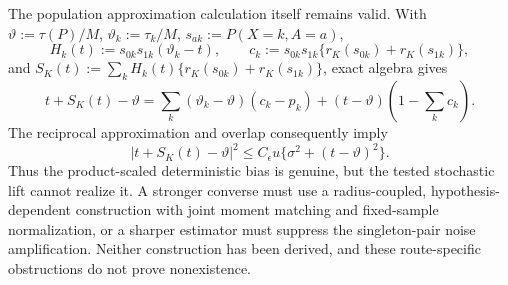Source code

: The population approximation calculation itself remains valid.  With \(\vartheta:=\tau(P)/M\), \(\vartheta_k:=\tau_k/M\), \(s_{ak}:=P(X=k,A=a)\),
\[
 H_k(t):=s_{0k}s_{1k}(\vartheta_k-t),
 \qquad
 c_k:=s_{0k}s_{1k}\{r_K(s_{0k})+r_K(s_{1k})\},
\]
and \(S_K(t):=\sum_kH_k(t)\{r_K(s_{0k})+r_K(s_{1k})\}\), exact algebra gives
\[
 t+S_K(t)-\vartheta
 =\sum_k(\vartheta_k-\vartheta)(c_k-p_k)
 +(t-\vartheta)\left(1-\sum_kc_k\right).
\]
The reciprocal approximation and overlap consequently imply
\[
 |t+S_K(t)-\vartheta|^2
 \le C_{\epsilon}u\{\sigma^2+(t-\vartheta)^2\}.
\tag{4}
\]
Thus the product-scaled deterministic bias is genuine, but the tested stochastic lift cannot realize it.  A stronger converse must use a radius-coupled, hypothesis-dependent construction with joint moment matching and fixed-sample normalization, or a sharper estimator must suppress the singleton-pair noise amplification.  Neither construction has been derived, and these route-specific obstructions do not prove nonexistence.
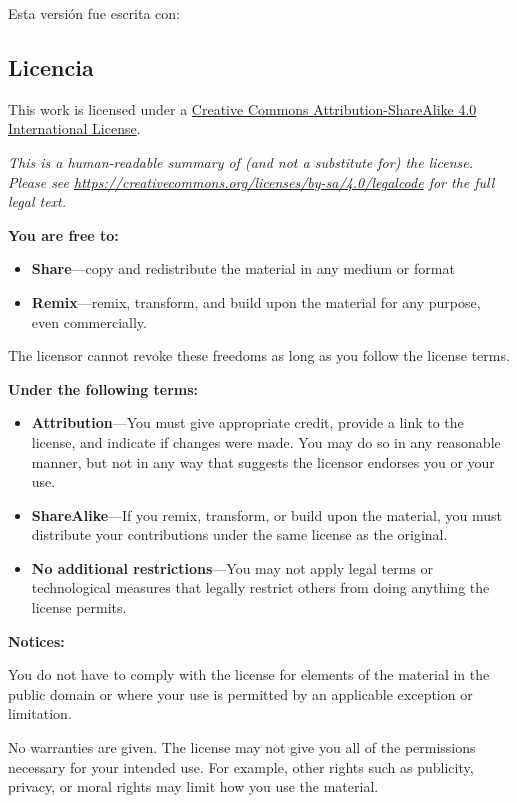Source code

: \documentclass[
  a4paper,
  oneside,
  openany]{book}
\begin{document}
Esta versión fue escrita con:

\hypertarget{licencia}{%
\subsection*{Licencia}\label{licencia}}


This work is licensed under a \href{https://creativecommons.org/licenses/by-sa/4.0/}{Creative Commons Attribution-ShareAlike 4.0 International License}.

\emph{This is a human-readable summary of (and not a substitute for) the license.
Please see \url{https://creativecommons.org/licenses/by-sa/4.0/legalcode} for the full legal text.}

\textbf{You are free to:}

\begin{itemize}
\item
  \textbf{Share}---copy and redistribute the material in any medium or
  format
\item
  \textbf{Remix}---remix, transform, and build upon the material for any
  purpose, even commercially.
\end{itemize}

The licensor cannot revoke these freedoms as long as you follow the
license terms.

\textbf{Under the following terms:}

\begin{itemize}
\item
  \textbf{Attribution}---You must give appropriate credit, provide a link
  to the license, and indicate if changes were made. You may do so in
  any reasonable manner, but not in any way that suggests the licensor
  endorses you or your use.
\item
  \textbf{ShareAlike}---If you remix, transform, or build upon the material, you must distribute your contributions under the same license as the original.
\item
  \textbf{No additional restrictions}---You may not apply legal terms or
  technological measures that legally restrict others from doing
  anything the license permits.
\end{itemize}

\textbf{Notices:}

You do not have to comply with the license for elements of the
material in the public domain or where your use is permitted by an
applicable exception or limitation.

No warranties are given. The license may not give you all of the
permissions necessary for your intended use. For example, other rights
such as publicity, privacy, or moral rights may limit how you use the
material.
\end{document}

§ §

▶ _EXERCISE REQUIREMENTS_
Only the lines above from the one with "to the license, and" through the one with "technological measures that" should be duplicated, character for character.

▶ _OUTPUT OF THE EXERCISE_
  to the license, and indicate if changes were made. You may do so in
  any reasonable manner, but not in any way that suggests the licensor
  endorses you or your use.
\item
  \textbf{ShareAlike}---If you remix, transform, or build upon the material, you must distribute your contributions under the same license as the original.
\item
  \textbf{No additional restrictions}---You may not apply legal terms or
  technological measures that legally restrict others from doing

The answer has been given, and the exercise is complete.